The first chapter of this book takes us from the birth of Giovanni Maria, Giovanni Battista, Pietro, Pellegrino, Isidoro Mastai-Ferretti (commonly called Giovanni Maria) through his 17th year, at which point, finishing his schooling (that stage of schooling, anyway), he received the tonsure at the hands of the Bishop of Volterra.
Obviously, this chapter of his life is a shorter one in the biography. Though the period in question accounts for 20% of his life, it is obvious that the most important years of Giovanni Maria (as priest, bishop, and pope) were ahead of him. And while it is necessary for Chiron to skip over them, we should look critically at them to see what events or dispositions would be of lasting influence to him.
Anyone who has reached adulthood, and a certain maturity of reflection, will admit that from a formative perspective, the years of boyhood through the beginnings of manhood are undoubtedly the most important. It is these years that leave a lasting influence, and these years which create the parameters in which the rest of one’s life will be lived.
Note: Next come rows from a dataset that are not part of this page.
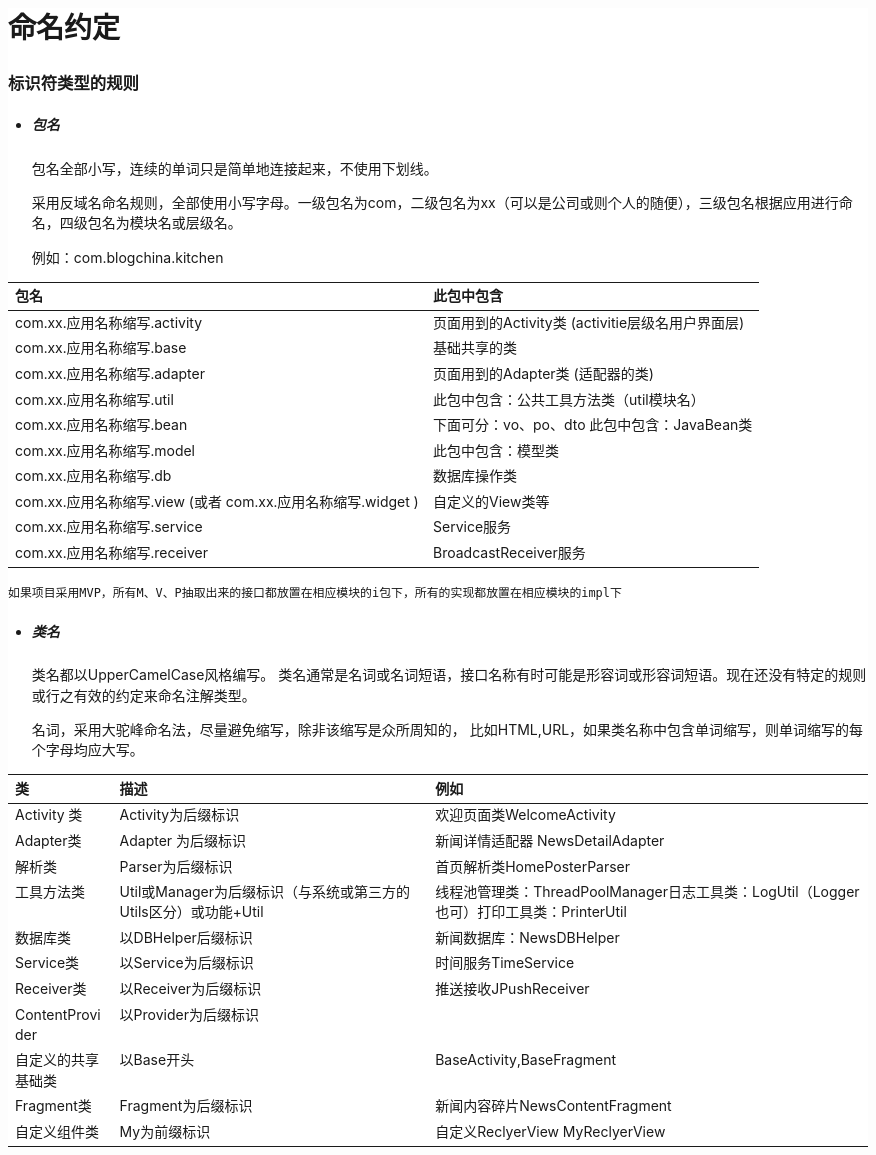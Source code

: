 # 命名约定

### 标识符类型的规则

 - ##### 包名
 
	包名全部小写，连续的单词只是简单地连接起来，不使用下划线。
	
	采用反域名命名规则，全部使用小写字母。一级包名为com，二级包名为xx（可以是公司或则个人的随便），三级包名根据应用进行命名，四级包名为模块名或层级名。
	
	例如：com.blogchina.kitchen
	
| 包名 | 此包中包含 |
| :------ | :------------ |
| com.xx.应用名称缩写.activity | 页面用到的Activity类 (activitie层级名用户界面层) |
| com.xx.应用名称缩写.base | 基础共享的类 |
| com.xx.应用名称缩写.adapter | 页面用到的Adapter类 (适配器的类) |
| com.xx.应用名称缩写.util | 此包中包含：公共工具方法类（util模块名） |
| com.xx.应用名称缩写.bean | 下面可分：vo、po、dto 此包中包含：JavaBean类 |
| com.xx.应用名称缩写.model | 此包中包含：模型类 |
| com.xx.应用名称缩写.db | 数据库操作类 |
| com.xx.应用名称缩写.view (或者 com.xx.应用名称缩写.widget ) | 自定义的View类等 |
| com.xx.应用名称缩写.service | Service服务 |
| com.xx.应用名称缩写.receiver | BroadcastReceiver服务 |

	如果项目采用MVP，所有M、V、P抽取出来的接口都放置在相应模块的i包下，所有的实现都放置在相应模块的impl下
 
 - ##### 类名
 
	类名都以UpperCamelCase风格编写。
	类名通常是名词或名词短语，接口名称有时可能是形容词或形容词短语。现在还没有特定的规则或行之有效的约定来命名注解类型。

	名词，采用大驼峰命名法，尽量避免缩写，除非该缩写是众所周知的， 比如HTML,URL，如果类名称中包含单词缩写，则单词缩写的每个字母均应大写。
	
| 类 | 描述 | 例如 |
| :------ | :------------ | :------- |
| Activity 类 | Activity为后缀标识 | 欢迎页面类WelcomeActivity |
| Adapter类 | Adapter 为后缀标识 | 新闻详情适配器 NewsDetailAdapter |
| 解析类 | Parser为后缀标识 | 首页解析类HomePosterParser |
| 工具方法类 | Util或Manager为后缀标识（与系统或第三方的Utils区分）或功能+Util | 线程池管理类：ThreadPoolManager日志工具类：LogUtil（Logger也可）打印工具类：PrinterUtil |
| 数据库类 | 以DBHelper后缀标识 | 新闻数据库：NewsDBHelper |
| Service类 | 以Service为后缀标识 | 时间服务TimeService |
| Receiver类 | 以Receiver为后缀标识 | 推送接收JPushReceiver |
| ContentProvider | 以Provider为后缀标识 |  |
| 自定义的共享基础类 | 以Base开头 | BaseActivity,BaseFragment |
| Fragment类 | Fragment为后缀标识 | 新闻内容碎片NewsContentFragment |
| 自定义组件类 | My为前缀标识 | 自定义ReclyerView MyReclyerView |
 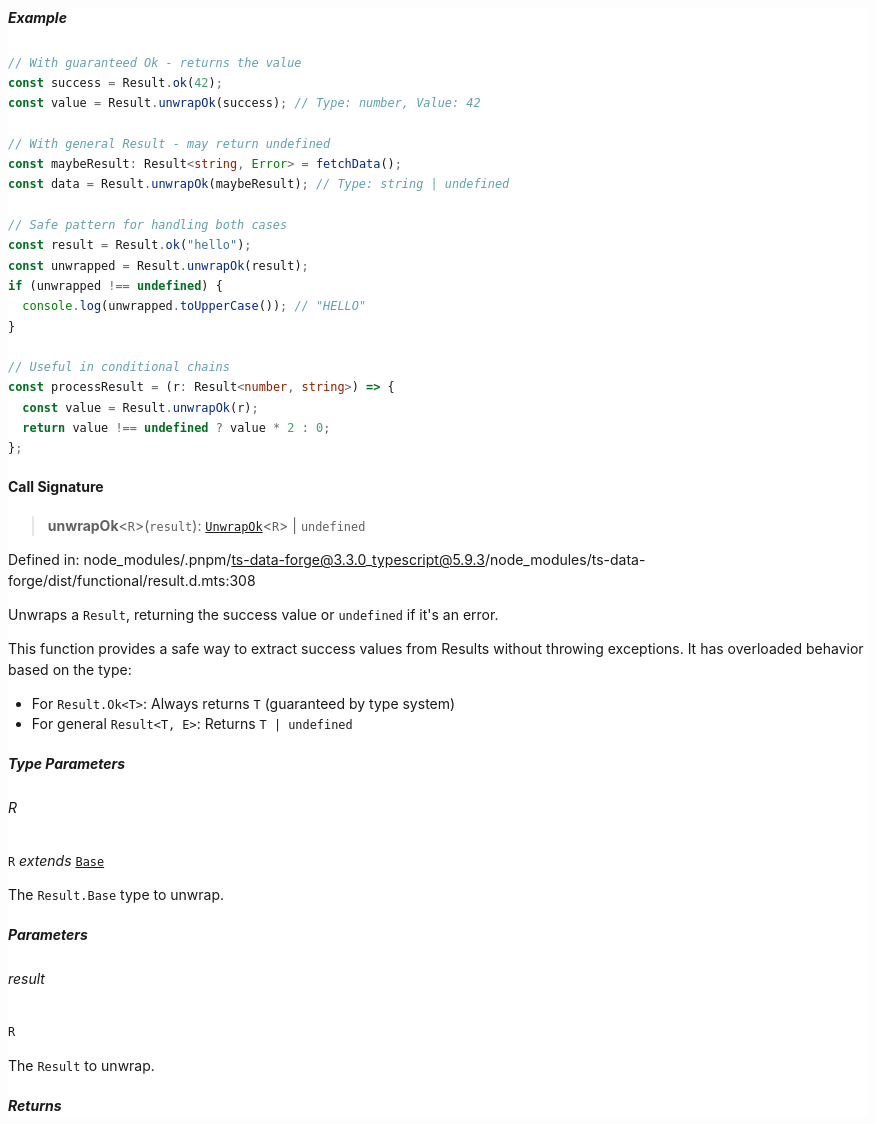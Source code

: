 ##### Example

```typescript
// With guaranteed Ok - returns the value
const success = Result.ok(42);
const value = Result.unwrapOk(success); // Type: number, Value: 42

// With general Result - may return undefined
const maybeResult: Result<string, Error> = fetchData();
const data = Result.unwrapOk(maybeResult); // Type: string | undefined

// Safe pattern for handling both cases
const result = Result.ok("hello");
const unwrapped = Result.unwrapOk(result);
if (unwrapped !== undefined) {
  console.log(unwrapped.toUpperCase()); // "HELLO"
}

// Useful in conditional chains
const processResult = (r: Result<number, string>) => {
  const value = Result.unwrapOk(r);
  return value !== undefined ? value * 2 : 0;
};
```

#### Call Signature

> **unwrapOk**\<`R`\>(`result`): [`UnwrapOk`](#unwrapok)\<`R`\> \| `undefined`

Defined in: node\_modules/.pnpm/ts-data-forge@3.3.0\_typescript@5.9.3/node\_modules/ts-data-forge/dist/functional/result.d.mts:308

Unwraps a `Result`, returning the success value or `undefined` if it's an error.

This function provides a safe way to extract success values from Results without
throwing exceptions. It has overloaded behavior based on the type:
- For `Result.Ok<T>`: Always returns `T` (guaranteed by type system)
- For general `Result<T, E>`: Returns `T | undefined`

##### Type Parameters

###### R

`R` *extends* [`Base`](#base)

The `Result.Base` type to unwrap.

##### Parameters

###### result

`R`

The `Result` to unwrap.

##### Returns
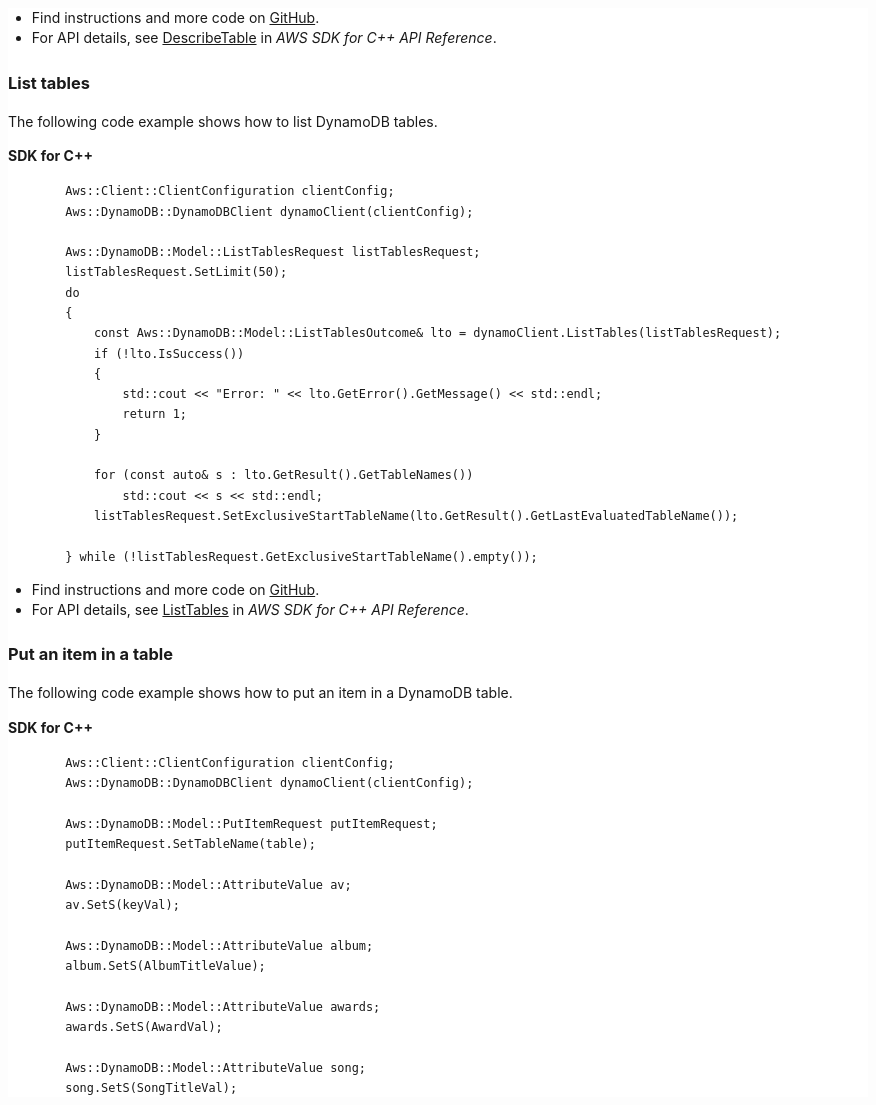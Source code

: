 +  Find instructions and more code on [GitHub](https://github.com/awsdocs/aws-doc-sdk-examples/tree/main/cpp/example_code/dynamodb#code-examples)\. 
+  For API details, see [DescribeTable](https://docs.aws.amazon.com/goto/SdkForCpp/dynamodb-2012-08-10/DescribeTable) in *AWS SDK for C\+\+ API Reference*\. 

### List tables<a name="dynamodb_ListTables_cpp_topic"></a>

The following code example shows how to list DynamoDB tables\.

**SDK for C\+\+**  
  

```
        Aws::Client::ClientConfiguration clientConfig;
        Aws::DynamoDB::DynamoDBClient dynamoClient(clientConfig);

        Aws::DynamoDB::Model::ListTablesRequest listTablesRequest;
        listTablesRequest.SetLimit(50);
        do
        {
            const Aws::DynamoDB::Model::ListTablesOutcome& lto = dynamoClient.ListTables(listTablesRequest);
            if (!lto.IsSuccess())
            {
                std::cout << "Error: " << lto.GetError().GetMessage() << std::endl;
                return 1;
            }
            
            for (const auto& s : lto.GetResult().GetTableNames())
                std::cout << s << std::endl;
            listTablesRequest.SetExclusiveStartTableName(lto.GetResult().GetLastEvaluatedTableName());
        
        } while (!listTablesRequest.GetExclusiveStartTableName().empty());
```
+  Find instructions and more code on [GitHub](https://github.com/awsdocs/aws-doc-sdk-examples/tree/main/cpp/example_code/dynamodb#code-examples)\. 
+  For API details, see [ListTables](https://docs.aws.amazon.com/goto/SdkForCpp/dynamodb-2012-08-10/ListTables) in *AWS SDK for C\+\+ API Reference*\. 

### Put an item in a table<a name="dynamodb_PutItem_cpp_topic"></a>

The following code example shows how to put an item in a DynamoDB table\.

**SDK for C\+\+**  
  

```
        Aws::Client::ClientConfiguration clientConfig;
        Aws::DynamoDB::DynamoDBClient dynamoClient(clientConfig);

        Aws::DynamoDB::Model::PutItemRequest putItemRequest;
        putItemRequest.SetTableName(table);
               
        Aws::DynamoDB::Model::AttributeValue av;
        av.SetS(keyVal);
        
        Aws::DynamoDB::Model::AttributeValue album;
        album.SetS(AlbumTitleValue);

        Aws::DynamoDB::Model::AttributeValue awards;
        awards.SetS(AwardVal);

        Aws::DynamoDB::Model::AttributeValue song;
        song.SetS(SongTitleVal);

```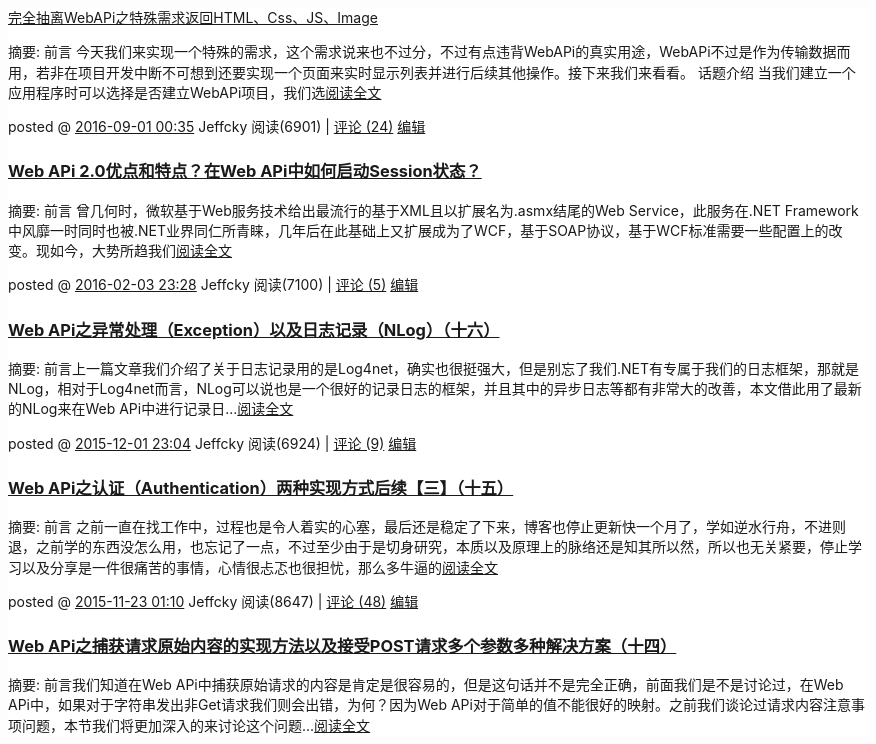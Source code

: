 

[完全抽离WebAPi之特殊需求返回HTML、Css、JS、Image](https://www.cnblogs.com/CreateMyself/p/5827483.html)

摘要: 前言  今天我们来实现一个特殊的需求，这个需求说来也不过分，不过有点违背WebAPi的真实用途，WebAPi不过是作为传输数据而用，若非在项目开发中断不可想到还要实现一个页面来实时显示列表并进行后续其他操作。接下来我们来看看。  话题介绍 当我们建立一个应用程序时可以选择是否建立WebAPi项目，我们选[阅读全文](https://www.cnblogs.com/CreateMyself/p/5827483.html)

posted @ [2016-09-01 00:35](https://www.cnblogs.com/CreateMyself/p/5827483.html) Jeffcky 阅读(6901) | [评论 (24)](https://www.cnblogs.com/CreateMyself/p/5827483.html#FeedBack)  [编辑](https://i.cnblogs.com/EditPosts.aspx?postid=5827483)



###    [Web APi 2.0优点和特点？在Web APi中如何启动Session状态？](https://www.cnblogs.com/CreateMyself/p/5178747.html)

摘要: 前言  曾几何时，微软基于Web服务技术给出最流行的基于XML且以扩展名为.asmx结尾的Web Service，此服务在.NET  Framework中风靡一时同时也被.NET业界同仁所青睐，几年后在此基础上又扩展成为了WCF，基于SOAP协议，基于WCF标准需要一些配置上的改变。现如今，大势所趋我们[阅读全文](https://www.cnblogs.com/CreateMyself/p/5178747.html)

posted @ [2016-02-03 23:28](https://www.cnblogs.com/CreateMyself/p/5178747.html) Jeffcky 阅读(7100) | [评论 (5)](https://www.cnblogs.com/CreateMyself/p/5178747.html#FeedBack)  [编辑](https://i.cnblogs.com/EditPosts.aspx?postid=5178747)



###    [Web APi之异常处理（Exception）以及日志记录（NLog）（十六）](https://www.cnblogs.com/CreateMyself/p/4999217.html)

摘要:  前言上一篇文章我们介绍了关于日志记录用的是Log4net，确实也很挺强大，但是别忘了我们.NET有专属于我们的日志框架，那就是NLog，相对于Log4net而言，NLog可以说也是一个很好的记录日志的框架，并且其中的异步日志等都有非常大的改善，本文借此用了最新的NLog来在Web  APi中进行记录日...[阅读全文](https://www.cnblogs.com/CreateMyself/p/4999217.html)

posted @ [2015-12-01 23:04](https://www.cnblogs.com/CreateMyself/p/4999217.html) Jeffcky 阅读(6924) | [评论 (9)](https://www.cnblogs.com/CreateMyself/p/4999217.html#FeedBack)  [编辑](https://i.cnblogs.com/EditPosts.aspx?postid=4999217)



###    [Web APi之认证（Authentication）两种实现方式后续【三】（十五）](https://www.cnblogs.com/CreateMyself/p/4965160.html)

摘要: 前言  之前一直在找工作中，过程也是令人着实的心塞，最后还是稳定了下来，博客也停止更新快一个月了，学如逆水行舟，不进则退，之前学的东西没怎么用，也忘记了一点，不过至少由于是切身研究，本质以及原理上的脉络还是知其所以然，所以也无关紧要，停止学习以及分享是一件很痛苦的事情，心情很忐忑也很担忧，那么多牛逼的[阅读全文](https://www.cnblogs.com/CreateMyself/p/4965160.html)

posted @ [2015-11-23 01:10](https://www.cnblogs.com/CreateMyself/p/4965160.html) Jeffcky 阅读(8647) | [评论 (48)](https://www.cnblogs.com/CreateMyself/p/4965160.html#FeedBack)  [编辑](https://i.cnblogs.com/EditPosts.aspx?postid=4965160)



###    [Web APi之捕获请求原始内容的实现方法以及接受POST请求多个参数多种解决方案（十四）](https://www.cnblogs.com/CreateMyself/p/4874273.html)

摘要:  前言我们知道在Web APi中捕获原始请求的内容是肯定是很容易的，但是这句话并不是完全正确，前面我们是不是讨论过，在Web  APi中，如果对于字符串发出非Get请求我们则会出错，为何？因为Web  APi对于简单的值不能很好的映射。之前我们谈论过请求内容注意事项问题，本节我们将更加深入的来讨论这个问题...[阅读全文](https://www.cnblogs.com/CreateMyself/p/4874273.html)
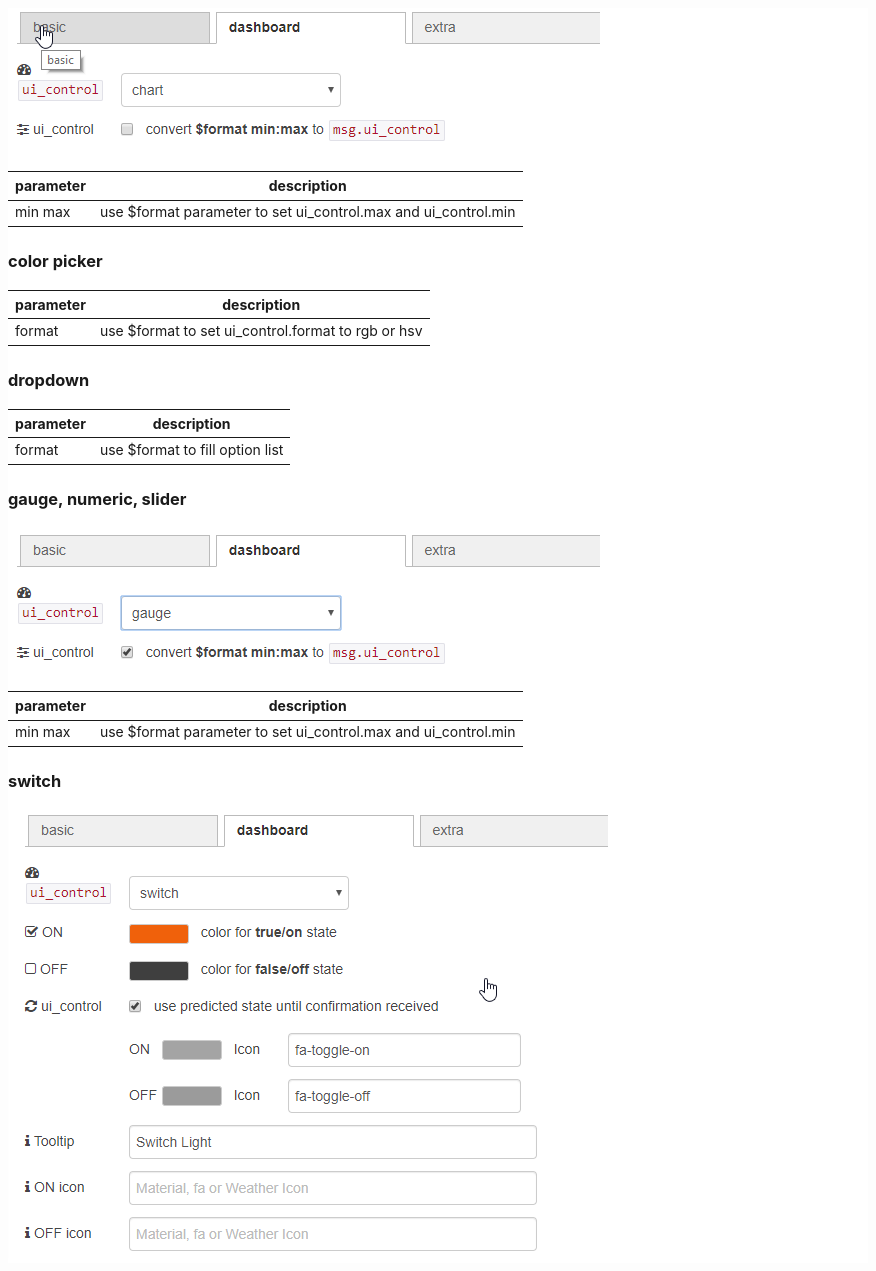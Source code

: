 ![dashboard button](./screenshots/dashboard-chart.png)

parameter | description
----------|------------
min max | use $format parameter to set ui_control.max and ui_control.min

### color picker
parameter | description
----------|------------
format | use $format to set ui_control.format to rgb or hsv

### dropdown
parameter | description
----------|------------
format | use $format to fill option list

### gauge, numeric, slider
![dashboard gauge](./screenshots/dashboard-gauge.png)

parameter | description
----------|------------
min max | use $format parameter to set ui_control.max and ui_control.min
### switch
![dashboard switch](./screenshots/dashboard-switch.png)

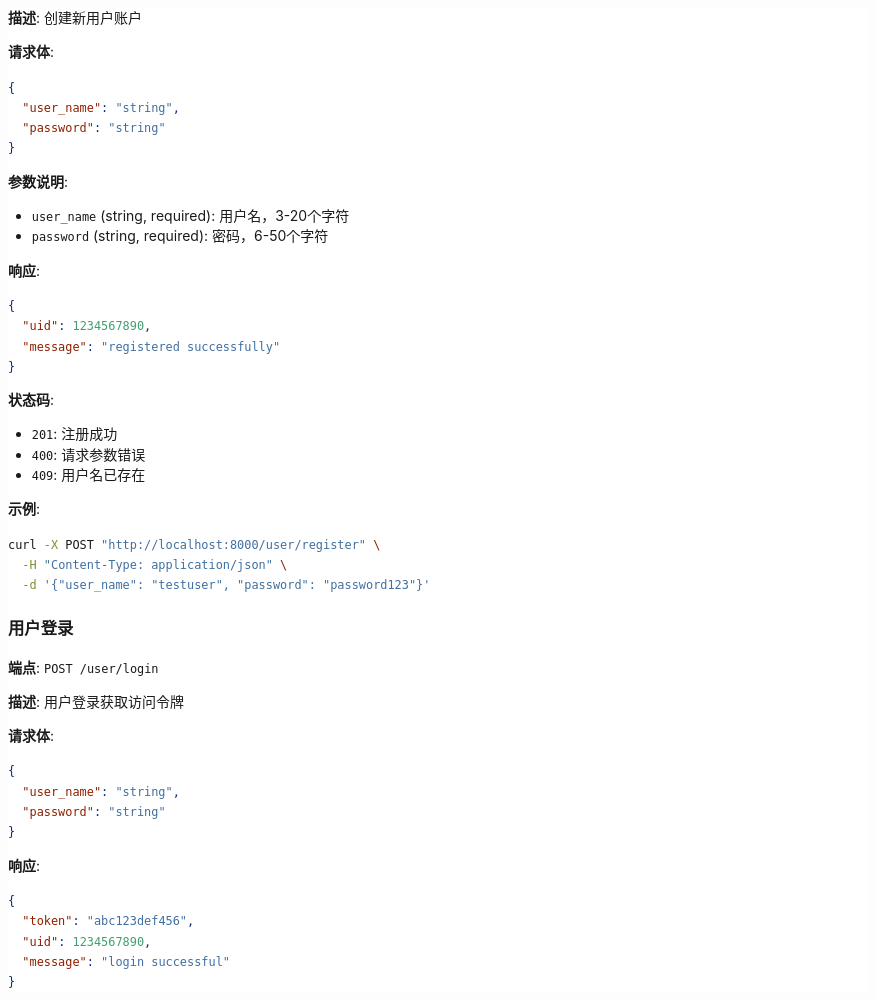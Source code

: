 **描述**: 创建新用户账户

**请求体**:
```json
{
  "user_name": "string",
  "password": "string"
}
```

**参数说明**:
- `user_name` (string, required): 用户名，3-20个字符
- `password` (string, required): 密码，6-50个字符

**响应**:
```json
{
  "uid": 1234567890,
  "message": "registered successfully"
}
```

**状态码**:
- `201`: 注册成功
- `400`: 请求参数错误
- `409`: 用户名已存在

**示例**:
```bash
curl -X POST "http://localhost:8000/user/register" \
  -H "Content-Type: application/json" \
  -d '{"user_name": "testuser", "password": "password123"}'
```

### 用户登录

**端点**: `POST /user/login`

**描述**: 用户登录获取访问令牌

**请求体**:
```json
{
  "user_name": "string",
  "password": "string"
}
```

**响应**:
```json
{
  "token": "abc123def456",
  "uid": 1234567890,
  "message": "login successful"
}
```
And, so, what does Chiron tell us of this influence?
There seem to be two “decisive” elements in the life of Pius IX (and we certainly don’t pretend that these are all encompassing).
The first is that of his mother’s piety. In this account, the biographer brings three elements to light:
Sacrifice of First Fruits: While this may not have a definitive bearing (in the sense of drawing a connection) between any later action of Pius IX as pope and his early years, it clearly shows a formative element, and the lasting influence of his mother. What it tells us is that the young Giovanni Maria was taught to make regular sacrifices, hitting directly against his own desires (who doesn’t desire the first apple or pear as it comes back into season for the first time that year) in honor of the Blessed Virgin.
The second element of Daily Mass speaks for itself. It would seem impossible to argue that this practice did not greatly affect his desire to become a priest.
Finally, Chiron mentions something just briefly, concerning the French Occupation of the Papal States. The revolutionaries even imprisoned the Pope, at this time Pope Pius VII (having previously done the same to Pius VI). Certainly the Mastai family felt righteous indignation at such an affront to the Holy Father and his prerogatives; but what is the point brought out by the biographer, which must have impressed itself upon him during his studies? That the future pope’s mother taught him explicitly to pray for the Church’s enemies, offering up prayers for their conversion, as well as the obvious prayers they offered for the persecuted Holy Father.
If, as we said, the impressions of childhood form us deeply, is there any doubt that he returned to these thoughts in later years when he too, as Vicar of Christ, suffered persecution, and offered up a boy’s simple prayer for the conversion of his enemies?
After his mother’s piety, there is one other element that must have been deeply formative for the young boy: boarding school. Without going into much detail or discussion, the rigorous life (both academically and personally) required by the Piarist Fathers would have continued the mother’s teaching of prayer and self-renunciation. In this way, through the rigors of his schooling, the lessons of his undoubted sadness at times to be separated from his family, and through an exact and demanding discipline, he was prepared for a true manhood, even though he could not, at that time, see just how much that control, and ability to suffer would be needed.
Looking at these points, and any other points you found interesting, please leave your comments below. Please try to confine your comments only to the book at hand, and only to the introduction and first chapter of this book. And just as a reminder, next week, we will read and review Chapters 2-5!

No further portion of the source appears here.